Before she touches his cloak, Jesus is on his way to another daughter of Abraham. This time a younger one, and she is, wait for it, twelve years old. Her dad, Jairus, just like the woman who touched Jesus’ cloak, is not afraid of what people think. He is so desperate that even though he is a respected leader of the synagogue, he goes in search of a popular wonder-worker, throws away his reputation and his dignity and hurls himself onto the ground to beg for a miracle.
But as Jesus is on his way to Jairus’s place, there comes the grimmest and most feared delegation. Friends arrive with harrowing looks on their faces. Their voices cracking under the weight of tragedy. They have a message. Jairus can see from their faces what their terrible news is. He silently pleads, “No, no, no, no. Don’t say it, don’t say it, please don’t say it.” He grips the arms of the people standing either side of him and doubles up like he’s taken a punch to the stomach, and he has. “Don’t bother the master”, they say. “It’s too late.”
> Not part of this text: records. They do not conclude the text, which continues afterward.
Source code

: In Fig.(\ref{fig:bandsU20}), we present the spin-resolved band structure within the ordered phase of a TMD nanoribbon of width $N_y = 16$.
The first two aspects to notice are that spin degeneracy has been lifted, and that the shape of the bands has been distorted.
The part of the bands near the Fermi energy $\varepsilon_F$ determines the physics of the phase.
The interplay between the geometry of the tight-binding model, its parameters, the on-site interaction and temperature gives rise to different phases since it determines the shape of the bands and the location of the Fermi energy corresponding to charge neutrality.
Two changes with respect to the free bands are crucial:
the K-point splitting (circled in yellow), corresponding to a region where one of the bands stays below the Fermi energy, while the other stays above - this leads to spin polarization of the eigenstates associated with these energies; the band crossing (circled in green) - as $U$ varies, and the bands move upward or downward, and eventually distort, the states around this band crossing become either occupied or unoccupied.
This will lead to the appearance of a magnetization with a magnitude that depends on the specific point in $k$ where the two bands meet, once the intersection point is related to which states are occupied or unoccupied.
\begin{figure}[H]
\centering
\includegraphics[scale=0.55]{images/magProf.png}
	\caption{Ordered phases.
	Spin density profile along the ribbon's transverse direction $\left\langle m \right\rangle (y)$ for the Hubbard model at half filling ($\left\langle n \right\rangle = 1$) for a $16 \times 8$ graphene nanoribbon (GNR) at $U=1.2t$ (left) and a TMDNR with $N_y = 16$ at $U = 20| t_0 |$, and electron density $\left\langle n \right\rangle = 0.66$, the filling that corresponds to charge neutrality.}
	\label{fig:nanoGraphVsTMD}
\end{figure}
I’ve seen this girl. She’s portrayed in the Walter’s Museum in Baltimore, hatched in the imagination of Gabriel Max. And she’s hard to look at. As white as the nightgown she is wearing. Her face and hair wet with the fever that took her life. Eyes bulging. She scared me when I first saw her. She is hideously dead. Go to Baltimore and see her, she will change you. At least, the Jesus who stands at her bedside, in the shadows, will change you. He will take your hand and speak to you in your language, ‘get up’. In this painting Jesus is not the star. The hero, the person our eyes are drawn to is the child. It is in her that the work of God is seen. How like God. Dare we take God’s hand, even though we feel unclean and rise from our beds?
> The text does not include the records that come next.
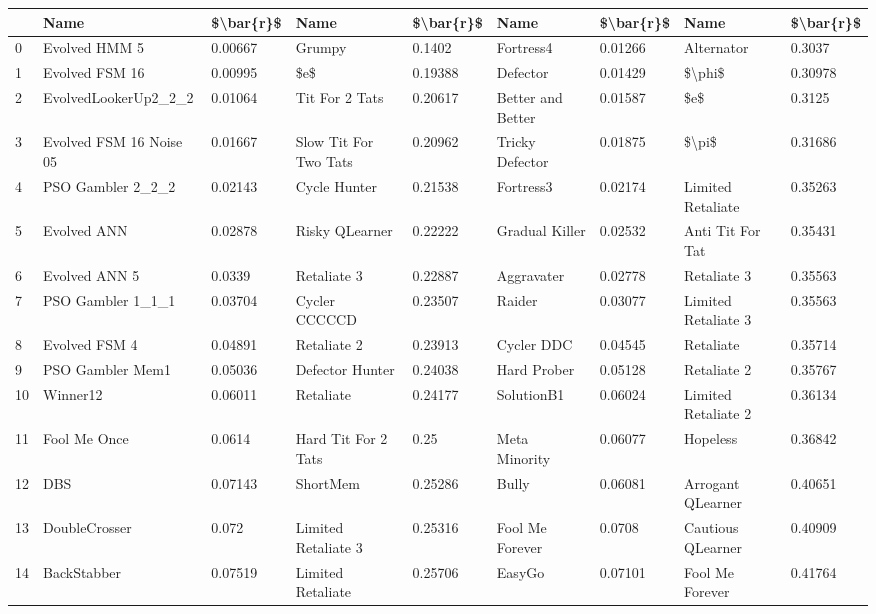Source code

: \begin{tabular}{lllllllll}
\toprule
{} &                     Name & \$\textbackslash bar\{r\}\$ &                   Name & \$\textbackslash bar\{r\}\$ &               Name & \$\textbackslash bar\{r\}\$ &                 Name & \$\textbackslash bar\{r\}\$ \\
\midrule
0  &            Evolved HMM 5 &   0.00667 &                 Grumpy &    0.1402 &          Fortress4 &   0.01266 &           Alternator &    0.3037 \\
1  &           Evolved FSM 16 &   0.00995 &                    \$e\$ &   0.19388 &           Defector &   0.01429 &               \$\textbackslash phi\$ &   0.30978 \\
2  &     EvolvedLookerUp2\_2\_2 &   0.01064 &         Tit For 2 Tats &   0.20617 &  Better and Better &   0.01587 &                  \$e\$ &    0.3125 \\
3  &  Evolved FSM 16 Noise 05 &   0.01667 &  Slow Tit For Two Tats &   0.20962 &    Tricky Defector &   0.01875 &                \$\textbackslash pi\$ &   0.31686 \\
4  &        PSO Gambler 2\_2\_2 &   0.02143 &           Cycle Hunter &   0.21538 &          Fortress3 &   0.02174 &    Limited Retaliate &   0.35263 \\
5  &              Evolved ANN &   0.02878 &         Risky QLearner &   0.22222 &     Gradual Killer &   0.02532 &     Anti Tit For Tat &   0.35431 \\
6  &            Evolved ANN 5 &    0.0339 &            Retaliate 3 &   0.22887 &         Aggravater &   0.02778 &          Retaliate 3 &   0.35563 \\
7  &        PSO Gambler 1\_1\_1 &   0.03704 &          Cycler CCCCCD &   0.23507 &             Raider &   0.03077 &  Limited Retaliate 3 &   0.35563 \\
8  &            Evolved FSM 4 &   0.04891 &            Retaliate 2 &   0.23913 &         Cycler DDC &   0.04545 &            Retaliate &   0.35714 \\
9  &         PSO Gambler Mem1 &   0.05036 &        Defector Hunter &   0.24038 &        Hard Prober &   0.05128 &          Retaliate 2 &   0.35767 \\
10 &                 Winner12 &   0.06011 &              Retaliate &   0.24177 &         SolutionB1 &   0.06024 &  Limited Retaliate 2 &   0.36134 \\
11 &             Fool Me Once &    0.0614 &    Hard Tit For 2 Tats &      0.25 &      Meta Minority &   0.06077 &             Hopeless &   0.36842 \\
12 &                      DBS &   0.07143 &               ShortMem &   0.25286 &              Bully &   0.06081 &    Arrogant QLearner &   0.40651 \\
13 &            DoubleCrosser &     0.072 &    Limited Retaliate 3 &   0.25316 &    Fool Me Forever &    0.0708 &    Cautious QLearner &   0.40909 \\
14 &              BackStabber &   0.07519 &      Limited Retaliate &   0.25706 &             EasyGo &   0.07101 &      Fool Me Forever &   0.41764 \\
\bottomrule
\end{tabular}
I’ve seen that child somewhere else. In the mirror. Maybe you have seen that child there too. You wish the master would come and take your hand, and tell you to rise. But the messengers speak another word. Don’t bother the master. It’s too late. You’ll never amount to much. You’ll always be a disappointment. You’ll never fulfill your potential. Don’t bother the master. It’s too late. You’ll always be unstable. You’ll never have a fulfilling career. You’ll always fail exams. You are a relational disaster area, and you always will be. Don’t bother the master. It’s too late. You’ll never be the person you want to be, never succeed like the others, talk like the others, be as witty or as smart or as attractive as the others. Don’t bother the master. It’s too late. Why would the master come to your house and raise you? Why would he contaminate himself, make himself unclean by touching you? Don’t bother the master. It’s too late.
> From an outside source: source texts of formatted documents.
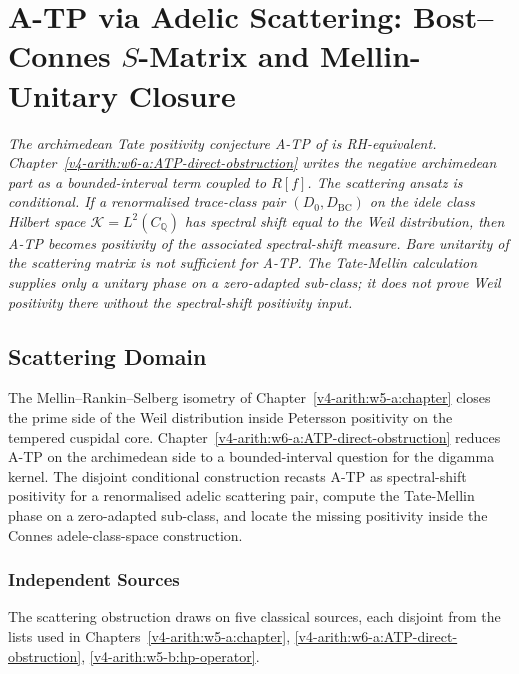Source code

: \chapter{A-TP via Adelic Scattering: Bost--Connes \(S\)-Matrix and Mellin-Unitary Closure}
\label{v4-arith:w7-j:ATP-adelic-scattering}

\emph{The archimedean Tate positivity conjecture
A-TP of  is
RH-equivalent. Chapter~\ref{v4-arith:w6-a:ATP-direct-obstruction}
writes the negative archimedean part as a bounded-interval term
coupled to \(R[f]\). The scattering ansatz is conditional. If a
renormalised trace-class pair
\((D_{0},D_{\mathrm{BC}})\) on the idele class Hilbert space
\(\mathcal{K}=L^{2}(C_{\mathbb{Q}})\) has spectral shift equal to the
Weil distribution, then A-TP becomes positivity of the associated
spectral-shift measure. Bare unitarity of the scattering matrix is
not sufficient for A-TP. The Tate-Mellin calculation supplies only a
unitary phase on a zero-adapted sub-class; it does not prove Weil
positivity there without the spectral-shift positivity input.}

\section{Scattering Domain}
\label{v4-arith:w7-j:domain}

The Mellin--Rankin--Selberg isometry of
Chapter~\ref{v4-arith:w5-a:chapter} closes the prime side of the Weil
distribution inside Petersson positivity on the tempered cuspidal
core. Chapter~\ref{v4-arith:w6-a:ATP-direct-obstruction} reduces A-TP on
the archimedean side to a bounded-interval question for the digamma
kernel. The disjoint conditional construction recasts A-TP as
spectral-shift positivity for a renormalised adelic
scattering pair, compute the Tate-Mellin phase on a zero-adapted
sub-class, and locate the missing positivity inside the Connes
adele-class-space construction.

\subsection{Independent Sources}
\label{v4-arith:w7-j:sources}

The scattering obstruction draws on five classical sources, each disjoint
from the lists used in
Chapters~\ref{v4-arith:w5-a:chapter},
\ref{v4-arith:w6-a:ATP-direct-obstruction},
\ref{v4-arith:w5-b:hp-operator}.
But into her world, and into yours, the taboo-shattering Christ strides with compassion and intent. You are whole he says. You are clean, I accept you, my child. If you have heard the words ‘it’s too late’ or if you have ever said them to yourself, then today can be a day of joy and new starts. God has a plan for you. It’s not too late. This is the day that the Lord has made. Now is the day of God. Like the woman in crowd, reach out and touch him; like the girl on he deathbed, receive his healing touch and live again.